“They shan’t come!” screamed Miss Carlyle. “Do you think I’ll be poisoned with tobacco smoke from a dozen pipes?”
“You need not sit in the room.”
“Nor they either. Clean curtains are just put up throughout the house, and I’ll have no horrid pipes to blacken them.”
“I’ll buy you some new curtains, Cornelia, if their pipes spoil these,” he quietly replied. “And now, Cornelia, I really must beg you to leave me.”

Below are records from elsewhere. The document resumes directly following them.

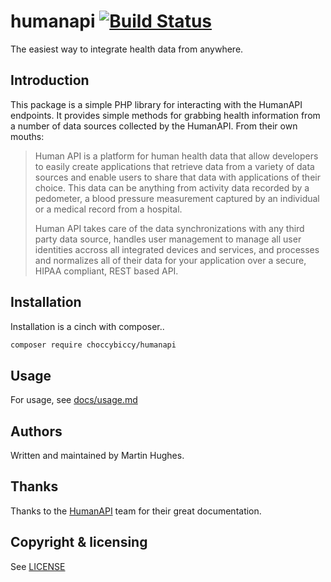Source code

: # humanapi [![Build Status](https://travis-ci.org/choccybiccy/humanapi.svg?branch=master)](https://travis-ci.org/choccybiccy/humanapi)
The easiest way to integrate health data from anywhere.

## Introduction
This package is a simple PHP library for interacting with the HumanAPI endpoints. It provides simple methods for grabbing health information from a number of data sources collected by the HumanAPI. From their own mouths:

> Human API is a platform for human health data that allow developers to easily create applications that retrieve data from a variety of data sources and enable users to share that data with applications of their choice. This data can be anything from activity data recorded by a pedometer, a blood pressure measurement captured by an individual or a medical record from a hospital.
>
> Human API takes care of the data synchronizations with any third party data source, handles user management to manage all user identities accross all integrated devices and services, and processes and normalizes all of their data for your application over a secure, HIPAA compliant, REST based API.

## Installation
Installation is a cinch with composer..
```bash
composer require choccybiccy/humanapi
```
## Usage
For usage, see [docs/usage.md](docs/usage.md)

## Authors
Written and maintained by Martin Hughes.

## Thanks
Thanks to the [HumanAPI](http://humanapi.co) team for their great documentation.

## Copyright & licensing
See [LICENSE](LICENSE)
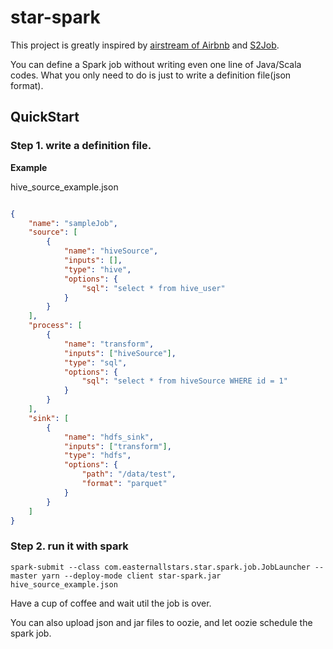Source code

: # star-spark

This project is greatly inspired by [airstream of Airbnb](https://www.slideshare.net/databricks/building-data-product-based-on-apache-spark-at-airbnb-with-jingwei-lu-and-liyin-tang) and [S2Job](https://github.com/apache/incubator-s2graph/tree/master/s2jobs).

You can define a Spark job without writing even one line of Java/Scala codes. What you only need to do is just to write a definition file(json format).

## QuickStart

### Step 1. write a definition file.

**Example**

hive_source_example.json

```json

{
    "name": "sampleJob",
    "source": [
        {
            "name": "hiveSource",
            "inputs": [],
            "type": "hive",
            "options": {
            	"sql": "select * from hive_user"
            }
        }
    ],
    "process": [
        {
            "name": "transform",
            "inputs": ["hiveSource"],
            "type": "sql",
            "options": {
                "sql": "select * from hiveSource WHERE id = 1"
            }
        }
    ],
    "sink": [
        {
            "name": "hdfs_sink",
            "inputs": ["transform"],
            "type": "hdfs",
            "options": {
                "path": "/data/test",
                "format": "parquet"
            }
        }
    ]
}

```

### Step 2. run it with spark

```shell
spark-submit --class com.easternallstars.star.spark.job.JobLauncher --master yarn --deploy-mode client star-spark.jar hive_source_example.json
```

Have a cup of coffee and wait util the job is over.

You can also upload json and jar files to oozie, and let oozie schedule the spark job.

“When I have come to the bottom of this affair with Barbara Hare,” resolutely returned Miss Corny, dropping the point of the contest as to the pipes. “You are very clever, Archie, but you can’t do me. I asked Barbara what she came here for; business for mamma, touching money matters, was her reply. I ask you: to hear your opinion about the scrape the bench have got into, is yours. Now, it’s neither one nor the other; and I tell you, Archibald, I’ll hear what it is. I should like to know what you and Barbara do with a secret between you.”

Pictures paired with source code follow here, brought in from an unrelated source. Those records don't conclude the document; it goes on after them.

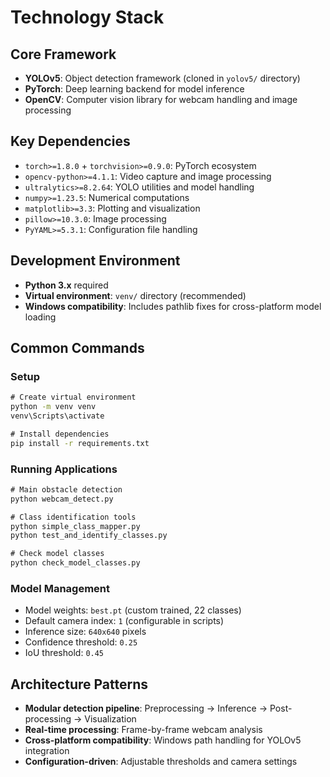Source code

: # Technology Stack

## Core Framework
- **YOLOv5**: Object detection framework (cloned in `yolov5/` directory)
- **PyTorch**: Deep learning backend for model inference
- **OpenCV**: Computer vision library for webcam handling and image processing

## Key Dependencies
- `torch>=1.8.0` + `torchvision>=0.9.0`: PyTorch ecosystem
- `opencv-python>=4.1.1`: Video capture and image processing
- `ultralytics>=8.2.64`: YOLO utilities and model handling
- `numpy>=1.23.5`: Numerical computations
- `matplotlib>=3.3`: Plotting and visualization
- `pillow>=10.3.0`: Image processing
- `PyYAML>=5.3.1`: Configuration file handling

## Development Environment
- **Python 3.x** required
- **Virtual environment**: `venv/` directory (recommended)
- **Windows compatibility**: Includes pathlib fixes for cross-platform model loading

## Common Commands

### Setup
```cmd
# Create virtual environment
python -m venv venv
venv\Scripts\activate

# Install dependencies
pip install -r requirements.txt
```

### Running Applications
```cmd
# Main obstacle detection
python webcam_detect.py

# Class identification tools
python simple_class_mapper.py
python test_and_identify_classes.py

# Check model classes
python check_model_classes.py
```

### Model Management
- Model weights: `best.pt` (custom trained, 22 classes)
- Default camera index: `1` (configurable in scripts)
- Inference size: `640x640` pixels
- Confidence threshold: `0.25`
- IoU threshold: `0.45`

## Architecture Patterns
- **Modular detection pipeline**: Preprocessing → Inference → Post-processing → Visualization
- **Real-time processing**: Frame-by-frame webcam analysis
- **Cross-platform compatibility**: Windows path handling for YOLOv5 integration
- **Configuration-driven**: Adjustable thresholds and camera settings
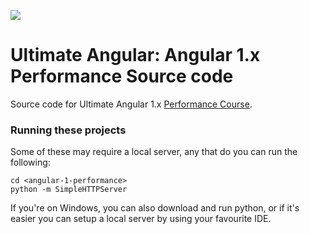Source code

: <a href="https://ultimateangular.com" target="_blank"><img src="https://toddmotto.com/img/ua.png"></a>

# Ultimate Angular: Angular 1.x Performance Source code

Source code for Ultimate Angular 1.x [Performance Course](https://ultimateangular.com).

### Running these projects

Some of these may require a local server, any that do you can run the following:

```
cd <angular-1-performance>
python -m SimpleHTTPServer
```

If you're on Windows, you can also download and run python, or if it's easier you can setup a local server by using your favourite IDE.
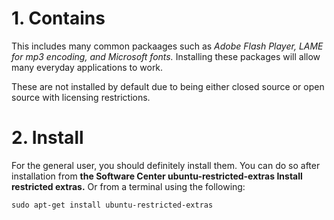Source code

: # 1. Contains
This includes many common packaages such as *Adobe Flash Player, LAME for mp3 encoding, and Microsoft fonts.* Installing these packages will allow many everyday applications to work.

These are not installed by default due to being either closed source or open source with licensing restrictions.
 # 2. Install
For the general user, you should definitely install them. You can do so after installation from **the Software Center ubuntu-restricted-extras Install restricted extras.** Or from a terminal using the following:
```
sudo apt-get install ubuntu-restricted-extras
```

Mr. Carlyle knew her and her resolute expression well, and he took his course, to tell her the truth. She was, to borrow the words Barbara had used to her brother with regard to him, true as steel. Confide to Miss Carlyle a secret, and she was trustworthy and impervious as he could be; but let her come to suspect that there was a secret which was being kept from her, and she would set to work like a ferret, and never stop until it was unearthed.
Mr. Carlyle bent forward and spoke in a whisper. “I will tell you, if you wish, Cornelia, but it is not a pleasant thing to hear. Richard Hare has returned.”
Miss Carlyle looked perfectly aghast. “Richard Hare! Is he mad?”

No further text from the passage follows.